Havana Syndrome just an old cold lingering?

The so-called Havana Syndrome was caused by emotional trauma and fear rather than something new and sinister, according to the latest take on an intriguing saga.

A sociologist and a specialist in neurodegenerative diseases say the US and Canadian diplomats who recently reported a mystery illness while stationed in Cuba were participants in a continuation of the Cold War, living in a hostile foreign country where they were under constant surveillance.

In paper published in the Journal of the Royal Society of Medicine, Robert Bartholomew and Robert Baloh argue that at the time embassy staff were living in a cauldron of stress and uncertainty, amid rumours of an enigmatic sonic weapon.

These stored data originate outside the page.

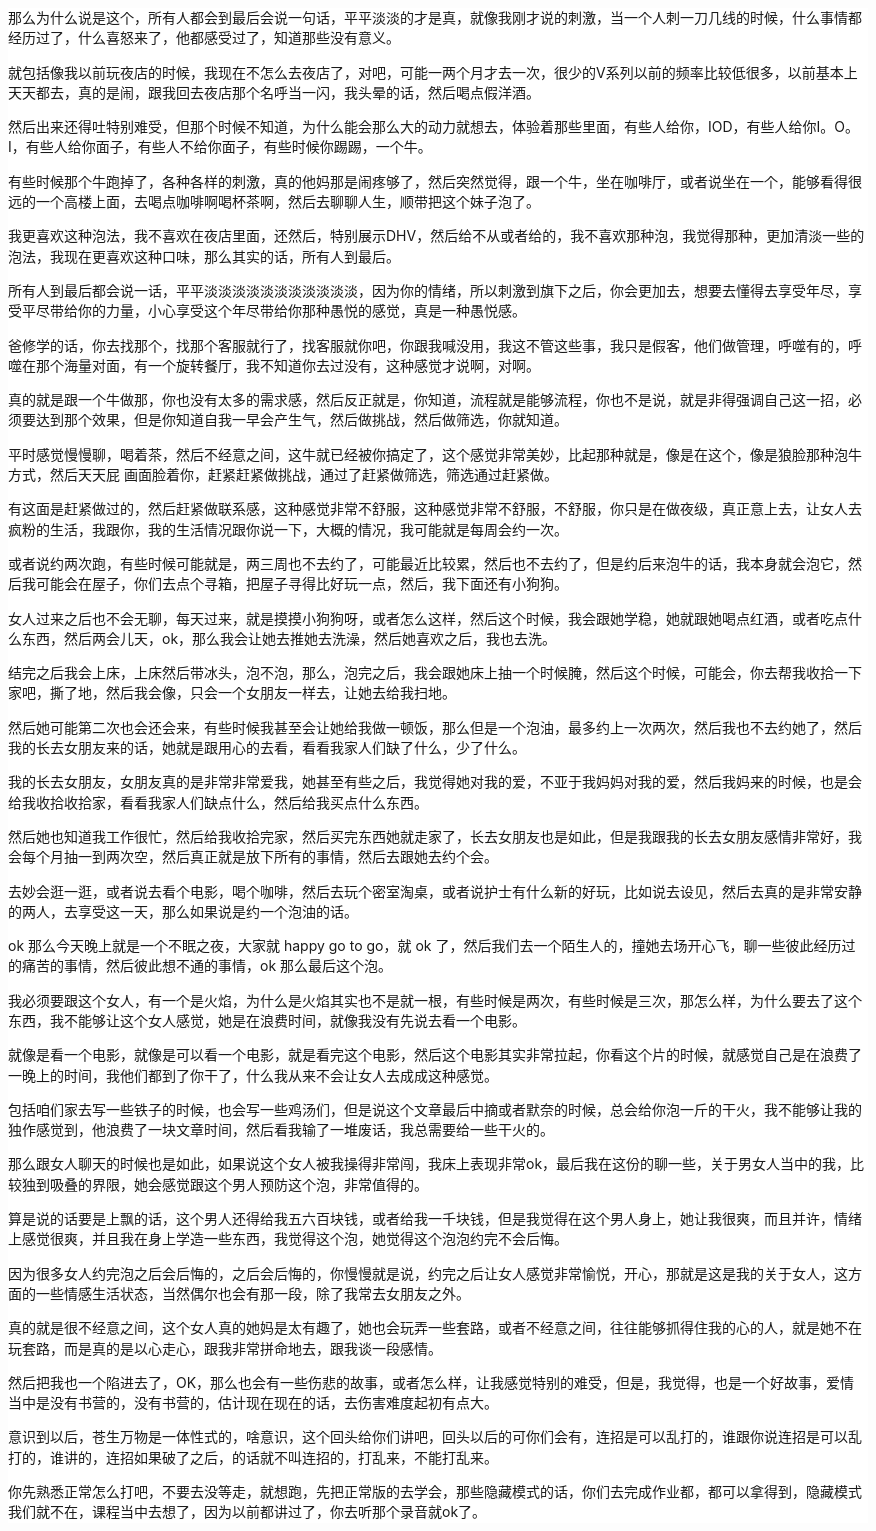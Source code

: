 那么为什么说是这个，所有人都会到最后会说一句话，平平淡淡的才是真，就像我刚才说的刺激，当一个人刺一刀几线的时候，什么事情都经历过了，什么喜怒来了，他都感受过了，知道那些没有意义。

就包括像我以前玩夜店的时候，我现在不怎么去夜店了，对吧，可能一两个月才去一次，很少的V系列以前的频率比较低很多，以前基本上天天都去，真的是闹，跟我回去夜店那个名呼当一闪，我头晕的话，然后喝点假洋酒。

然后出来还得吐特别难受，但那个时候不知道，为什么能会那么大的动力就想去，体验着那些里面，有些人给你，IOD，有些人给你I。O。I，有些人给你面子，有些人不给你面子，有些时候你踢踢，一个牛。

有些时候那个牛跑掉了，各种各样的刺激，真的他妈那是闹疼够了，然后突然觉得，跟一个牛，坐在咖啡厅，或者说坐在一个，能够看得很远的一个高楼上面，去喝点咖啡啊喝杯茶啊，然后去聊聊人生，顺带把这个妹子泡了。

我更喜欢这种泡法，我不喜欢在夜店里面，还然后，特别展示DHV，然后给不从或者给的，我不喜欢那种泡，我觉得那种，更加清淡一些的泡法，我现在更喜欢这种口味，那么其实的话，所有人到最后。

所有人到最后都会说一话，平平淡淡淡淡淡淡淡淡淡淡淡，因为你的情绪，所以刺激到旗下之后，你会更加去，想要去懂得去享受年尽，享受平尽带给你的力量，小心享受这个年尽带给你那种愚悦的感觉，真是一种愚悦感。

爸修学的话，你去找那个，找那个客服就行了，找客服就你吧，你跟我喊没用，我这不管这些事，我只是假客，他们做管理，呼噬有的，呼噬在那个海量对面，有一个旋转餐厅，我不知道你去过没有，这种感觉才说啊，对啊。

真的就是跟一个牛做那，你也没有太多的需求感，然后反正就是，你知道，流程就是能够流程，你也不是说，就是非得强调自己这一招，必须要达到那个效果，但是你知道自我一早会产生气，然后做挑战，然后做筛选，你就知道。

平时感觉慢慢聊，喝着茶，然后不经意之间，这牛就已经被你搞定了，这个感觉非常美妙，比起那种就是，像是在这个，像是狼脸那种泡牛方式，然后天天屁 画面脸着你，赶紧赶紧做挑战，通过了赶紧做筛选，筛选通过赶紧做。

有这面是赶紧做过的，然后赶紧做联系感，这种感觉非常不舒服，这种感觉非常不舒服，不舒服，你只是在做夜级，真正意上去，让女人去疯粉的生活，我跟你，我的生活情况跟你说一下，大概的情况，我可能就是每周会约一次。

或者说约两次跑，有些时候可能就是，两三周也不去约了，可能最近比较累，然后也不去约了，但是约后来泡牛的话，我本身就会泡它，然后我可能会在屋子，你们去点个寻箱，把屋子寻得比好玩一点，然后，我下面还有小狗狗。

女人过来之后也不会无聊，每天过来，就是摸摸小狗狗呀，或者怎么这样，然后这个时候，我会跟她学稳，她就跟她喝点红酒，或者吃点什么东西，然后两会儿天，ok，那么我会让她去推她去洗澡，然后她喜欢之后，我也去洗。

结完之后我会上床，上床然后带冰头，泡不泡，那么，泡完之后，我会跟她床上抽一个时候腌，然后这个时候，可能会，你去帮我收拾一下家吧，撕了地，然后我会像，只会一个女朋友一样去，让她去给我扫地。

然后她可能第二次也会还会来，有些时候我甚至会让她给我做一顿饭，那么但是一个泡油，最多约上一次两次，然后我也不去约她了，然后我的长去女朋友来的话，她就是跟用心的去看，看看我家人们缺了什么，少了什么。

我的长去女朋友，女朋友真的是非常非常爱我，她甚至有些之后，我觉得她对我的爱，不亚于我妈妈对我的爱，然后我妈来的时候，也是会给我收拾收拾家，看看我家人们缺点什么，然后给我买点什么东西。

然后她也知道我工作很忙，然后给我收拾完家，然后买完东西她就走家了，长去女朋友也是如此，但是我跟我的长去女朋友感情非常好，我会每个月抽一到两次空，然后真正就是放下所有的事情，然后去跟她去约个会。

去妙会逛一逛，或者说去看个电影，喝个咖啡，然后去玩个密室淘桌，或者说护士有什么新的好玩，比如说去设见，然后去真的是非常安静的两人，去享受这一天，那么如果说是约一个泡油的话。

ok 那么今天晚上就是一个不眠之夜，大家就 happy go to go，就 ok 了，然后我们去一个陌生人的，撞她去场开心飞，聊一些彼此经历过的痛苦的事情，然后彼此想不通的事情，ok 那么最后这个泡。

我必须要跟这个女人，有一个是火焰，为什么是火焰其实也不是就一根，有些时候是两次，有些时候是三次，那怎么样，为什么要去了这个东西，我不能够让这个女人感觉，她是在浪费时间，就像我没有先说去看一个电影。

就像是看一个电影，就像是可以看一个电影，就是看完这个电影，然后这个电影其实非常拉起，你看这个片的时候，就感觉自己是在浪费了一晚上的时间，我他们都到了你干了，什么我从来不会让女人去成成这种感觉。

包括咱们家去写一些铁子的时候，也会写一些鸡汤们，但是说这个文章最后中摘或者默奈的时候，总会给你泡一斤的干火，我不能够让我的独作感觉到，他浪费了一块文章时间，然后看我输了一堆废话，我总需要给一些干火的。

那么跟女人聊天的时候也是如此，如果说这个女人被我操得非常闯，我床上表现非常ok，最后我在这份的聊一些，关于男女人当中的我，比较独到吸叠的界限，她会感觉跟这个男人预防这个泡，非常值得的。

算是说的话要是上飘的话，这个男人还得给我五六百块钱，或者给我一千块钱，但是我觉得在这个男人身上，她让我很爽，而且并许，情绪上感觉很爽，并且我在身上学造一些东西，我觉得这个泡，她觉得这个泡泡约完不会后悔。

因为很多女人约完泡之后会后悔的，之后会后悔的，你慢慢就是说，约完之后让女人感觉非常愉悦，开心，那就是这是我的关于女人，这方面的一些情感生活状态，当然偶尔也会有那一段，除了我常去女朋友之外。

真的就是很不经意之间，这个女人真的她妈是太有趣了，她也会玩弄一些套路，或者不经意之间，往往能够抓得住我的心的人，就是她不在玩套路，而是真的是以心走心，跟我非常拼命地去，跟我谈一段感情。

然后把我也一个陷进去了，OK，那么也会有一些伤悲的故事，或者怎么样，让我感觉特别的难受，但是，我觉得，也是一个好故事，爱情当中是没有书营的，没有书营的，估计现在现在的话，去伤害难度起初有点大。

意识到以后，苍生万物是一体性式的，啥意识，这个回头给你们讲吧，回头以后的可你们会有，连招是可以乱打的，谁跟你说连招是可以乱打的，谁讲的，连招如果破了之后，的话就不叫连招的，打乱来，不能打乱来。

你先熟悉正常怎么打吧，不要去没等走，就想跑，先把正常版的去学会，那些隐藏模式的话，你们去完成作业都，都可以拿得到，隐藏模式我们就不在，课程当中去想了，因为以前都讲过了，你去听那个录音就ok了。
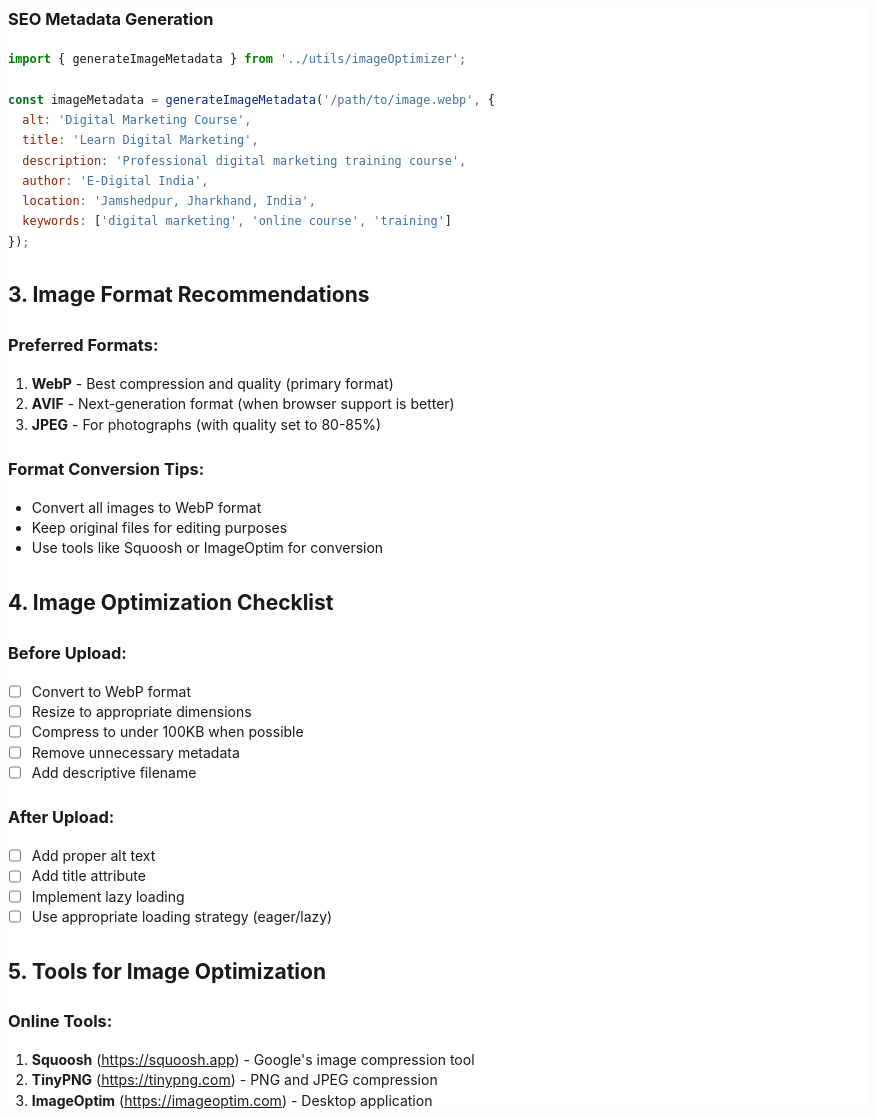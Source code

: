 ### SEO Metadata Generation

```javascript
import { generateImageMetadata } from '../utils/imageOptimizer';

const imageMetadata = generateImageMetadata('/path/to/image.webp', {
  alt: 'Digital Marketing Course',
  title: 'Learn Digital Marketing',
  description: 'Professional digital marketing training course',
  author: 'E-Digital India',
  location: 'Jamshedpur, Jharkhand, India',
  keywords: ['digital marketing', 'online course', 'training']
});
```

## 3. Image Format Recommendations

### Preferred Formats:
1. **WebP** - Best compression and quality (primary format)
2. **AVIF** - Next-generation format (when browser support is better)
3. **JPEG** - For photographs (with quality set to 80-85%)

### Format Conversion Tips:
- Convert all images to WebP format
- Keep original files for editing purposes
- Use tools like Squoosh or ImageOptim for conversion

## 4. Image Optimization Checklist

### Before Upload:
- [ ] Convert to WebP format
- [ ] Resize to appropriate dimensions
- [ ] Compress to under 100KB when possible
- [ ] Remove unnecessary metadata
- [ ] Add descriptive filename

### After Upload:
- [ ] Add proper alt text
- [ ] Add title attribute
- [ ] Implement lazy loading
- [ ] Use appropriate loading strategy (eager/lazy)

## 5. Tools for Image Optimization

### Online Tools:
1. **Squoosh** (https://squoosh.app) - Google's image compression tool
2. **TinyPNG** (https://tinypng.com) - PNG and JPEG compression
3. **ImageOptim** (https://imageoptim.com) - Desktop application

“What is the more likely, that the diplomats were the target of a mysterious new weapon for which there is no concrete evidence, or they were suffering from psychogenic symptoms generated by stress? The evidence overwhelmingly points to the latter,” they write.

Dozens of US and Canadian diplomatic staff reported concussion-like symptoms – including headaches, dizziness, nausea and fatigue – between late 2016 and June 2018.

These were described as “medically confirmed symptoms” by the US State Department, and government physicians suspected the involvement of a sonic device. Studies on the patients, however, have been inconclusive and contradictory.

There has been no shortage of opinions.

Earlier this year, for example, US doctors reported that the brains of embassy staff were significantly different to those of the other participants in a study, and more recently Israeli researchers suggested pesticides may be to blame, at least in the case of the Canadians.{%recommended 3799%}

Bartholomew, a medical sociologist based in New Zealand, and Baloh, Director of the Neurotology Laboratory at the UCLA Medical Centre in the US, beg to differ, however.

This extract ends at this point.